Doesn't a bug like this one deserve a responsible disclosure and wait for a patch to be available? The report doesn't state when Microsoft was informed about this, but given the severity of this issue and the fact that they haven't heard back, I would suspect it wasn't too long back.
It's a minor nuisance. It requires people to click on a local file. If a criminal can get a user to do that, he will not waste that opportunity on crashing the desktop.
>As was the case nearly 20 years ago, webpages that use the bad filename in, for example, an image source will provoke the bug and make the machine stop responding. Depending on what the machine is doing concurrently, it will sometimes blue screen. Either way, you're going to need to reboot it to recover. Some browsers will block attempts to access these local resources, but Internet Explorer, for example, will merrily try to access the bad file.
Can confirm it for my Win7 installation. Open cmd then cd c:\$MFT and your system freezes up. Ctrl-Alt-Del doesn't help, but you can still open one (but completely useless) Explorer window. I didn't get a bluescreen. It's weird.
Update: A hard reset helped and everything is fine again.
I wonder how that works actually, would be interesting to find out. The site reports a 'possible' blue screen. Does this mean there's a mechanism which watches for the file system (or whatever) to lock up and if that happens reports a stop error? Or does the error rather occur because some critical component locks up and doesn't like that? Or does the blue screen actually not occur at all for this particular bug and was it just added to the article?
Based on the error on the blue screen (KERNEL_DATA_INPAGE_ERROR), I'm guessing the blue screen is from a failed paging operation. Which, of course, would have failed due to the file system being deadlocked. Note that the filesystem is still available, so I'm not sure how a monitor would help here. It didn't crash or anything.
EDIT: Specifically, it looks like it's actual kernel memory that fails to load from a page file that causes that specific error.

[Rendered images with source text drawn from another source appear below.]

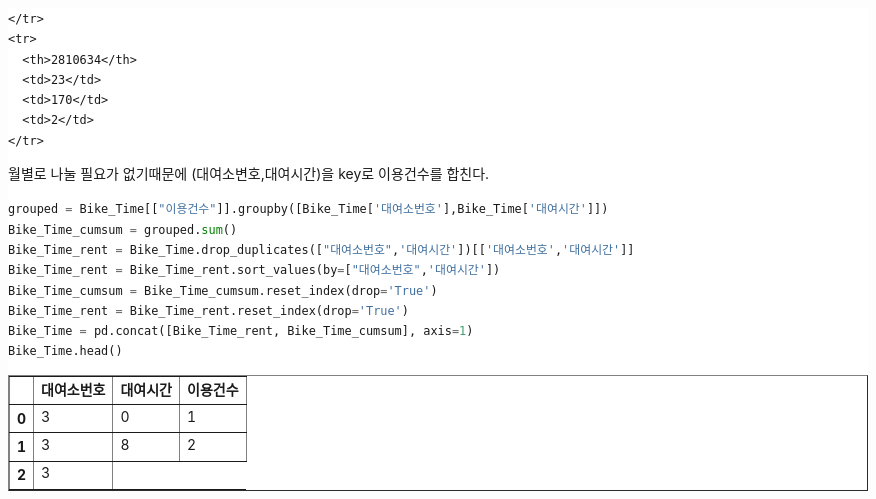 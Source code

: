     </tr>
    <tr>
      <th>2810634</th>
      <td>23</td>
      <td>170</td>
      <td>2</td>
    </tr>
  </tbody>
</table>
</div>



월별로 나눌 필요가 없기때문에 (대여소변호,대여시간)을 key로 이용건수를 합친다.


```python
grouped = Bike_Time[["이용건수"]].groupby([Bike_Time['대여소번호'],Bike_Time['대여시간']]) 
Bike_Time_cumsum = grouped.sum()  
Bike_Time_rent = Bike_Time.drop_duplicates(["대여소번호",'대여시간'])[['대여소번호','대여시간']]      
Bike_Time_rent = Bike_Time_rent.sort_values(by=["대여소번호",'대여시간'])  
Bike_Time_cumsum = Bike_Time_cumsum.reset_index(drop='True')                          
Bike_Time_rent = Bike_Time_rent.reset_index(drop='True') 
Bike_Time = pd.concat([Bike_Time_rent, Bike_Time_cumsum], axis=1) 
Bike_Time.head()
```




<div>
<style scoped>
    .dataframe tbody tr th:only-of-type {
        vertical-align: middle;
    }

    .dataframe tbody tr th {
        vertical-align: top;
    }

    .dataframe thead th {
        text-align: right;
    }
</style>
<table border="1" class="dataframe">
  <thead>
    <tr style="text-align: right;">
      <th></th>
      <th>대여소번호</th>
      <th>대여시간</th>
      <th>이용건수</th>
    </tr>
  </thead>
  <tbody>
    <tr>
      <th>0</th>
      <td>3</td>
      <td>0</td>
      <td>1</td>
    </tr>
    <tr>
      <th>1</th>
      <td>3</td>
      <td>8</td>
      <td>2</td>
    </tr>
    <tr>
      <th>2</th>
      <td>3</td>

Speculating here: My system has already loaded everything so I didn't get a bluescreen. Because everything ground to a halt waiting for the filesystem it didn't proceed enough to encounter something really fatal.

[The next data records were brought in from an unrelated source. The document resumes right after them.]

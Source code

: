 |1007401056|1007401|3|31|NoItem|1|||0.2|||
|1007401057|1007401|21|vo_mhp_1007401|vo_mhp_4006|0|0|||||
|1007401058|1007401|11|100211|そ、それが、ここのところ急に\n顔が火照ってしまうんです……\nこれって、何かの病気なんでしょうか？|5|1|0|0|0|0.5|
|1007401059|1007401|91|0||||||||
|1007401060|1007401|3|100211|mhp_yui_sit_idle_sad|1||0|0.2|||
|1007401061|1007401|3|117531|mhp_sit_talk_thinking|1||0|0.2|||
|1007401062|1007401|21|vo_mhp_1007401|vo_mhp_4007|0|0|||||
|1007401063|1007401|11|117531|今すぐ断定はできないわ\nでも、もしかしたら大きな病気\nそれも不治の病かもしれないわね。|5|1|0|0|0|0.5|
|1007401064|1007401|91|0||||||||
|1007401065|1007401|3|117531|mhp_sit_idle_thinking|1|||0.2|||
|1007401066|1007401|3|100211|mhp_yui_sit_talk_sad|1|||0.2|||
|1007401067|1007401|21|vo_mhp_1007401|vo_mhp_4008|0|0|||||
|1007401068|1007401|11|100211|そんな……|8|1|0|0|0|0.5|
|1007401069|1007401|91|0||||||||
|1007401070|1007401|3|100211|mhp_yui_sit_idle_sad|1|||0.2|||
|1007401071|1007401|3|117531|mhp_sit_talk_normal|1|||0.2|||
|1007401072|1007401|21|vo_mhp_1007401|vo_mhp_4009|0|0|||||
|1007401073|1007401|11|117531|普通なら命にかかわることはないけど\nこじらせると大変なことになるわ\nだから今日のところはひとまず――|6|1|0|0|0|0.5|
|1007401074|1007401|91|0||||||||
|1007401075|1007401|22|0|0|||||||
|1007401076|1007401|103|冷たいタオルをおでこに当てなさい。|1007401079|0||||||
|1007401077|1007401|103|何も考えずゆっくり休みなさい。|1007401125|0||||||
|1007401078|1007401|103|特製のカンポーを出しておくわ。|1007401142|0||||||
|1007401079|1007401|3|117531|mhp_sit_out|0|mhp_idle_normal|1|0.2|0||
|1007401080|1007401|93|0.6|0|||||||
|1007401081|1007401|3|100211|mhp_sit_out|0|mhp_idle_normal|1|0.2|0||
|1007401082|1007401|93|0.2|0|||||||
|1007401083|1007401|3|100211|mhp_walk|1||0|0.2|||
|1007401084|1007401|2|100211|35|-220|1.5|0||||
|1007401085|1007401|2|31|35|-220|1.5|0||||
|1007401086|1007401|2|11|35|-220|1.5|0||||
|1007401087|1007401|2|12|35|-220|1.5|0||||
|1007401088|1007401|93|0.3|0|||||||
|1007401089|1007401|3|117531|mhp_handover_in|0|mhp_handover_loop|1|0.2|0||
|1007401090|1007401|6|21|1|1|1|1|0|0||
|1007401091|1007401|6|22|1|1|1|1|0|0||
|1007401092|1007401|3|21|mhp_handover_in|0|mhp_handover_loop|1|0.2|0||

Attempts to open the file are normally blocked, but in a move reminiscent of the Windows 9x flaw, if the filename is used as if it were a directory name—for example, trying to open the file c:\$MFT\123—then the NTFS driver takes out a lock on the file and never releases it.
So if I set someone's desktop background, or $path, to the relevant path ...?

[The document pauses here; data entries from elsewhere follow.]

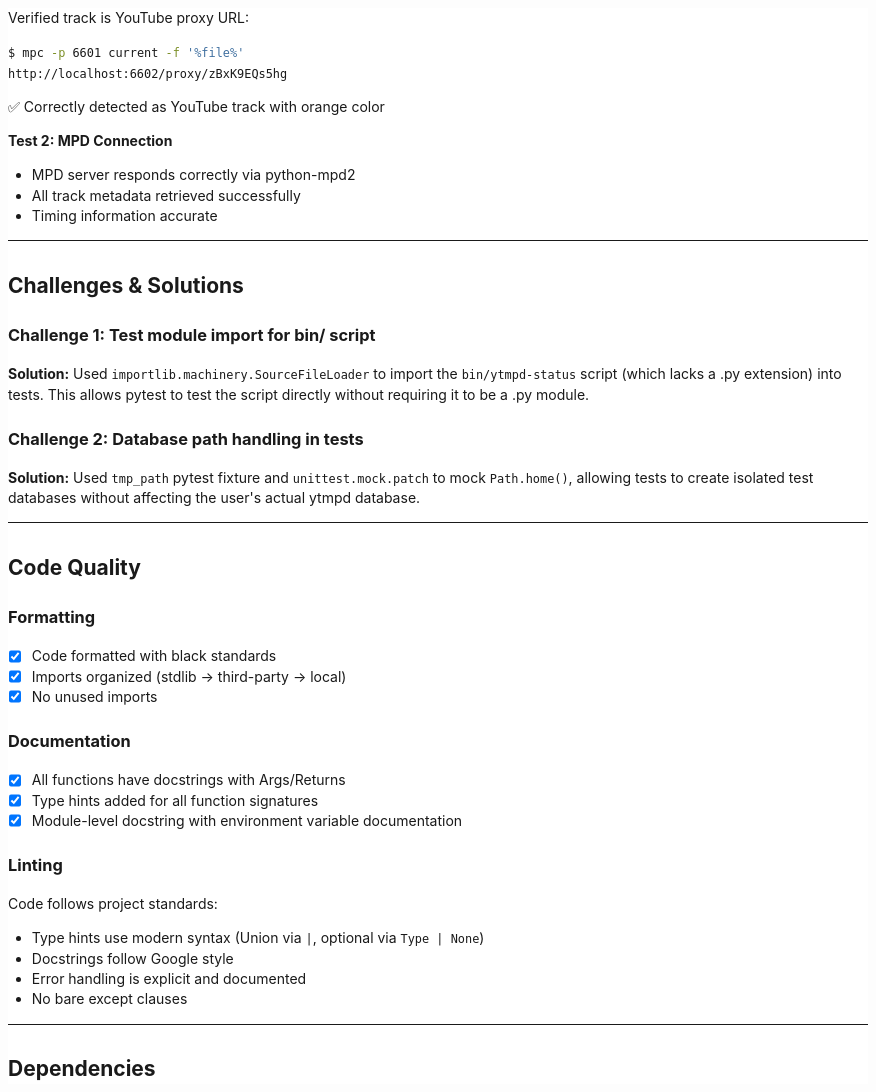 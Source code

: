 Verified track is YouTube proxy URL:
```bash
$ mpc -p 6601 current -f '%file%'
http://localhost:6602/proxy/zBxK9EQs5hg
```
✅ Correctly detected as YouTube track with orange color

**Test 2: MPD Connection**
- MPD server responds correctly via python-mpd2
- All track metadata retrieved successfully
- Timing information accurate

---

## Challenges & Solutions

### Challenge 1: Test module import for bin/ script
**Solution:** Used `importlib.machinery.SourceFileLoader` to import the `bin/ytmpd-status` script (which lacks a .py extension) into tests. This allows pytest to test the script directly without requiring it to be a .py module.

### Challenge 2: Database path handling in tests
**Solution:** Used `tmp_path` pytest fixture and `unittest.mock.patch` to mock `Path.home()`, allowing tests to create isolated test databases without affecting the user's actual ytmpd database.

---

## Code Quality

### Formatting
- [x] Code formatted with black standards
- [x] Imports organized (stdlib → third-party → local)
- [x] No unused imports

### Documentation
- [x] All functions have docstrings with Args/Returns
- [x] Type hints added for all function signatures
- [x] Module-level docstring with environment variable documentation

### Linting
Code follows project standards:
- Type hints use modern syntax (Union via `|`, optional via `Type | None`)
- Docstrings follow Google style
- Error handling is explicit and documented
- No bare except clauses

---

## Dependencies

Or share a soft link on Dropbox, or include the file in a zip for someone to unzip?
Also people are saying "this big doesn't work on Chrome browser", surely more interesting is if it works in Outlook Express given the install base. Like can we perma-crash OE by sending an email with a file:///$MFT\crashme.jpg image link??
I mean, the sheer stupidity of such a bug isn't worth a serious comment. It's just ridiculous that hundreds of millions of computers can be disabled by a freaking file path embeddable as an image source in any web page.
Screw the karma, I'm still standing by the parent comment.
> a purple opium-fueled Victorian horror novel that uses global recursive locks and SEH [Structured Exception Handling] for flow control.
All though after his post blew up the developer recanted their statements a little, saying
> First, I want to clarify that much of what I wrote is tongue-in-cheek and over the top --- NTFS does use SEH internally, but the filesystem is very solid and well tested. The people who maintain it are some of the most talented and experienced I know. (Granted, I think they maintain ugly code, but ugly code can back good, reliable components, and ugliness is inherently subjective.)